Once, for instance, I lit a field on fire. It started with a haystack, and I don’t remember from where I stole the matches. I do remember the smell of striking several and watching the straw catch and then putting it out, and then again and again, and although I thought I’d doused the thing, somehow the whole stack went up, and my grandfather was jerking the garden hose toward the field, and I was watching the flames from some shadow somewhere, and simultaneously constructing an alibi, and still watching it burn, beautiful as the lie I was crafting. It was like that. For no reason at all, I’d started a series of small fires and failed to put one out, and then briefly loved the look of calamity and the force of the hay turned to fire and the race of flames through the field. Nothing terrible happened, just an acre of burned fescue and one less haystack in the world. And it wasn’t so much the lie, but sticking to the lie, as if I owed my denial some allegiance, and then discovering I could even muster indignation at my grandfather for not believing a fire could start of its own free will. It was knowing my own will was anything but free.

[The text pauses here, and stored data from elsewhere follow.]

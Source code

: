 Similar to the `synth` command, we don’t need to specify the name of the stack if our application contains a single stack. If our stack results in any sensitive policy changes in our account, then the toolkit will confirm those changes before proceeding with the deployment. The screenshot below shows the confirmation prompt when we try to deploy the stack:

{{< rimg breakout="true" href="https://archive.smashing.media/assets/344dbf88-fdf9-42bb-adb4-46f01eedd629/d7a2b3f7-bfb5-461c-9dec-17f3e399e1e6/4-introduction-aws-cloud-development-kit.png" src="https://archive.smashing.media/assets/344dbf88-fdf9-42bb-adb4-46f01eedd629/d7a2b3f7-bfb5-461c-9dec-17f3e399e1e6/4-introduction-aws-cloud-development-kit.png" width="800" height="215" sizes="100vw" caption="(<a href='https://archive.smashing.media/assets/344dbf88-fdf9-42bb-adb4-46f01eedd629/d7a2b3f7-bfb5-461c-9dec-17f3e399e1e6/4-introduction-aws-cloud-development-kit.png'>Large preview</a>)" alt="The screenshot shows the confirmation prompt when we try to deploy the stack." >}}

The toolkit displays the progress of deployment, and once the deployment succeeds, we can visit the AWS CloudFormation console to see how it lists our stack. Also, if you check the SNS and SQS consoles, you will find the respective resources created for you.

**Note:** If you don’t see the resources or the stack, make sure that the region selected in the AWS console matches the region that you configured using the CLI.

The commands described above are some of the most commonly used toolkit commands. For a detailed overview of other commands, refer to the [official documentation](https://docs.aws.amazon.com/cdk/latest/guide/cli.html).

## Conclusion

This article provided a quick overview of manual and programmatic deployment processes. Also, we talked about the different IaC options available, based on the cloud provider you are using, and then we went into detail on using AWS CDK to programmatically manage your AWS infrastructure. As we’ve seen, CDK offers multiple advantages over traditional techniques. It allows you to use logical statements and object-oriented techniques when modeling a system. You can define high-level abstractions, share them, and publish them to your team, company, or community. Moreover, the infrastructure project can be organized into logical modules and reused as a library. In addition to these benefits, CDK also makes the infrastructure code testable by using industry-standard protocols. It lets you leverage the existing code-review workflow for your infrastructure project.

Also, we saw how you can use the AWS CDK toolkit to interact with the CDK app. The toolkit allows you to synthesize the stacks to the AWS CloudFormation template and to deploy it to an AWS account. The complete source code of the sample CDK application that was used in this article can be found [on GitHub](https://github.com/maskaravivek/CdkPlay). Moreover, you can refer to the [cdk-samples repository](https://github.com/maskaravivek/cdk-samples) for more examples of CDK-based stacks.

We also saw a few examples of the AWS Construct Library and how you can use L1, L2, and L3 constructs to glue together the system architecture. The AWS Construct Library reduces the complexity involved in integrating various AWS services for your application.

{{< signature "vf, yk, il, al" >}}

It was knowing who started the fire in me that struck the match. Smelling the devil’s sulfur breath, that was how it felt—like not ratting on yourself. A pure, bright, alien allegiance you’d go down for if you had to.

It was the strangeness of thinking—after years of reading the Bible, sitting in pews from which my feet couldn’t reach the floor, learning the wages and consequences—that I would never really die, not ever. Whatever dead folk I had actually encountered, fluffed up and peachy in their caskets, I promoted directly on up to heaven. Heaven was the joker in the deck. If only a second were left in an evil life, you could say you were sorry and up you would fly. So claimed Jesus on the cross to the thief.

It was knowing I was that thief. I stole some matches, and burned down most of a field, and lowered my head and lied for the sake of some strange honor that was logically bound to lead toward other varieties of burning. It was the distance between the logic and the lie, the distance between knowing and coming clean. And finally, it was the terrible forgiveness of my grandfather, who said, Well, I guess the field needed burning anyway, and then plowed the stubs and ashes under. Then came fall, and winter was sodden and brown with a few bouts of snow that raced at the windows. Then it was spring, and I remember the green of that field.

No one ever mentioned the fire. It was the green that got to me.

Max Garland is a former rural letter carrier from Kentucky and the author of The Postal Confessions and Hunger Wide as Heaven. His poetry and prose have appeared in many journals and anthologies, including Best American Short Stories. He lives and teaches in Eau Claire, Wisconsin, and is the former poet laureate of that state.